CODE
208
担当教員
小 木 美代子
テーマ
子どもの豊かな育ちと社会教育
― 福祉, 文化, 教育の三視角から ―
著書・論文
研究課題等
著書 (編著を含む) 『学校五日制でどうなるの』 (学陽書房), 『児童館と学童保育の関係性を問う』 (萌文社), 『子どもの地域生活と社会教育』 (学文社), 『子どもの発達とテレビ』 (童心社), 『映像文化時代の子供達』 (PHP 研究所), 『戦後日本“学校外教育”関係三十年史』 (私学研修福祉会助成出版物), 『子育ち学へのアプローチ』 (エイデル研究所), 他
研究課題 子どもの学校外・地域・家庭の生活, 教育, 文化状況について, 子どもの権利視点から広い視野をもって研究をすすめている。
ゼミ概要
〔内容・方法〕
いじめ, 自殺, 不登校, 家庭内暴力, 非行, 万引きはもとより薬物汚染, 援助交際等も, 子ども・青年のショッキングな事件・問題が相次いでいます。 また, 親による子ども虐待, 戦禍によっても, いつも被害者になっています。 もとより, これらの現象は, 政治・経済の動き, 文明の進歩, 偏差値教育, 地域社会や家庭の崩壊など, いくつもの要因が重なり合い, 複合的に生み出されてきたといえますが, もっとも子どもに近いところでは, 地域における子どもの異年令集団が壊滅的になっていることがあげられます。 子ども・青年たちは, 家庭でも学校でも地域でも, ほんとうに心安まる 「居場所」 や 「人間関係」 を持ち得ていないのです。 子ども・青年たちは家庭, 地域, 学校・園などの幾つもの場で活動し, その総和としてバランスよく成長・発達していく筈なのに, 現実にはやはり, 学校教育, しかも 「偏差値教育」 中心にまわっているのです。 子どもの権利条約が発効し, 土曜日も月2回休みとなり, 家庭や地域に返されたというのに, その手当ては, ほとんどなされていないのが現状です。
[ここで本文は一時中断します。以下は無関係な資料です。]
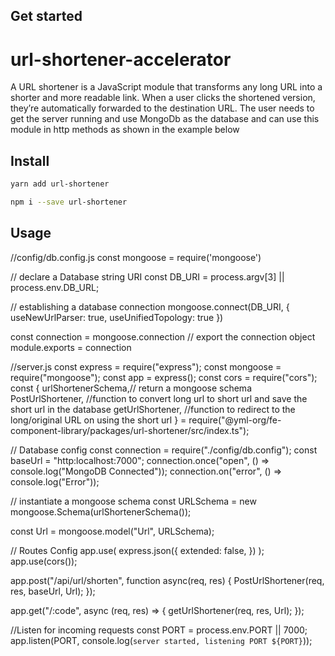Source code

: ## Get started

# url-shortener-accelerator

A URL shortener is a JavaScript module that transforms any long URL into a shorter and more readable link. When a user clicks the shortened version, they’re automatically forwarded to the destination URL.
The user needs to get the server running and use MongoDb as the database and can use this module in http methods as shown in the example below

## Install

```bash
yarn add url-shortener
```

```bash
npm i --save url-shortener
```

## Usage

//config/db.config.js
const mongoose = require('mongoose')

// declare a Database string URI
const DB_URI = process.argv[3] || process.env.DB_URL;

// establishing a database connection
mongoose.connect(DB_URI, {
    useNewUrlParser: true,
    useUnifiedTopology: true
})

const connection = mongoose.connection
// export the connection object
module.exports = connection

//server.js
const express = require("express");
const mongoose = require("mongoose");
const app = express();
const cors = require("cors");
const {
  urlShortenerSchema,// return a mongoose schema
  PostUrlShortener, //function to convert long url to short url and save the short url in the database
  getUrlShortener, //function to redirect to the long/original URL on using the short url
} = require("@yml-org/fe-component-library/packages/url-shortener/src/index.ts");

// Database config
const connection = require("./config/db.config");
const baseUrl = "http:localhost:7000";
connection.once("open", () => console.log("MongoDB Connected"));
connection.on("error", () => console.log("Error"));

// instantiate a mongoose schema
const URLSchema = new mongoose.Schema(urlShortenerSchema());

const Url = mongoose.model("Url", URLSchema);

// Routes Config
app.use(
  express.json({
    extended: false,
  })
);
app.use(cors());

app.post("/api/url/shorten", function async(req, res) { 
  PostUrlShortener(req, res, baseUrl, Url);
});

app.get("/:code", async (req, res) => {
  getUrlShortener(req, res, Url);
});

//Listen for incoming requests
const PORT = process.env.PORT || 7000;
app.listen(PORT, console.log(`server started, listening PORT ${PORT}`));
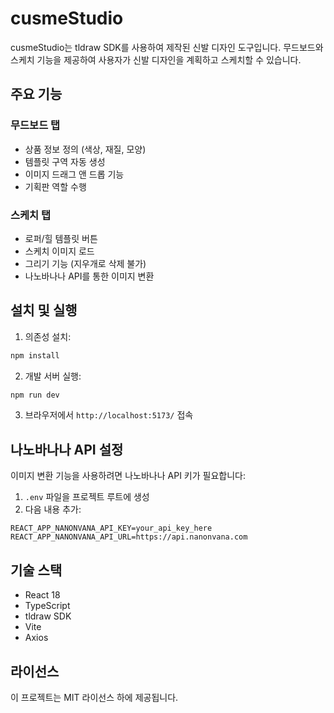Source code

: # cusmeStudio

cusmeStudio는 tldraw SDK를 사용하여 제작된 신발 디자인 도구입니다. 무드보드와 스케치 기능을 제공하여 사용자가 신발 디자인을 계획하고 스케치할 수 있습니다.

## 주요 기능

### 무드보드 탭
- 상품 정보 정의 (색상, 재질, 모양)
- 템플릿 구역 자동 생성
- 이미지 드래그 앤 드롭 기능
- 기획판 역할 수행

### 스케치 탭
- 로퍼/힐 템플릿 버튼
- 스케치 이미지 로드
- 그리기 기능 (지우개로 삭제 불가)
- 나노바나나 API를 통한 이미지 변환

## 설치 및 실행

1. 의존성 설치:
```bash
npm install
```

2. 개발 서버 실행:
```bash
npm run dev
```

3. 브라우저에서 `http://localhost:5173/` 접속

## 나노바나나 API 설정

이미지 변환 기능을 사용하려면 나노바나나 API 키가 필요합니다:

1. `.env` 파일을 프로젝트 루트에 생성
2. 다음 내용 추가:
```
REACT_APP_NANONVANA_API_KEY=your_api_key_here
REACT_APP_NANONVANA_API_URL=https://api.nanonvana.com
```

## 기술 스택

- React 18
- TypeScript
- tldraw SDK
- Vite
- Axios

## 라이선스

이 프로젝트는 MIT 라이선스 하에 제공됩니다.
小木ゼミでは, 子どもの地域活動に焦点をあてて学習・研究を進めていますが, この分野は, 実践的には豊かな蓄積が数多くあるのに, 理論的には必ずしも深くは積み重ねられてきたとは言い難いので, これを探るのは少々大変ですが, その代わりに新しい発見に驚く楽しさがあります。 と同時に, この分野は〈教育〉のみならず〈福祉〉〈文化〉と交錯しているので幅広く学ぶ必要があり, そのことが知らず知らずのうちに広い視野で柔軟に物事を考える姿勢を養ってくれます。
ゼミの学習としてはまず, 地域や家庭における子どもたちの生活実態調査やルポルタージュ, 新聞記事, 証言などを正しく把握・分析することを通して学校外活動問題の所在を明らかにし, 「第三の教育の場」 であるともいえる 「社会教育」 (特別なジャンルとして 「学校外教育」 という場合もあるが, これは学校教育や家庭教育とならぶ固有の教育機能をもつ領域の教育作用を研究対象としており, それは意図的, 計画的に提供される教育活動であり, 不特定多数の子どもが随時活動する学校外の活動とは一線を画してとらえています) の視点から, 健全な子どもの発達を保障する学校外・地域活動の理論の構築と実践 (サークル活動やボランティア活動, 見学, 関連の研究会・諸集会への参加など) へのアプローチを試みていきます。
やや具体的にいえば, 上記の問題意識に基づいて3年次には, 現在の子どもたちの心身の発達状況を科学的に把握・分析し, それが戦後の政治・経済・教育等の施策, それに対置する国民的規模の運動とどうかかわって生起してきたのかを歴史的に把握し, 子どもの地域活動の保障にまでおよぶ子どもの総合的権利保障の体系について学んでいきます。 そして, これらの基礎的学習の上に立ち, 子どもの学校外活動, とりわけ学校外・地域の子ども組織活動−学童保育, 地域子ども会, 各種少年団, おやこ劇場, 地域・家庭子ども文庫などの青少年の地域組織活動や子育て支援グループの活動に焦点を当て, そのあるべき姿 (内容・方法の理論化) を目指して学習・研究をすすめるとともに, 彼らが活動する拠点としての児童館, 図書館, 公民館, 学童保育所, 少年自然の家, 子ども文化センター, 生涯学習センター, コミュニティセンターなどについてもふれていきます。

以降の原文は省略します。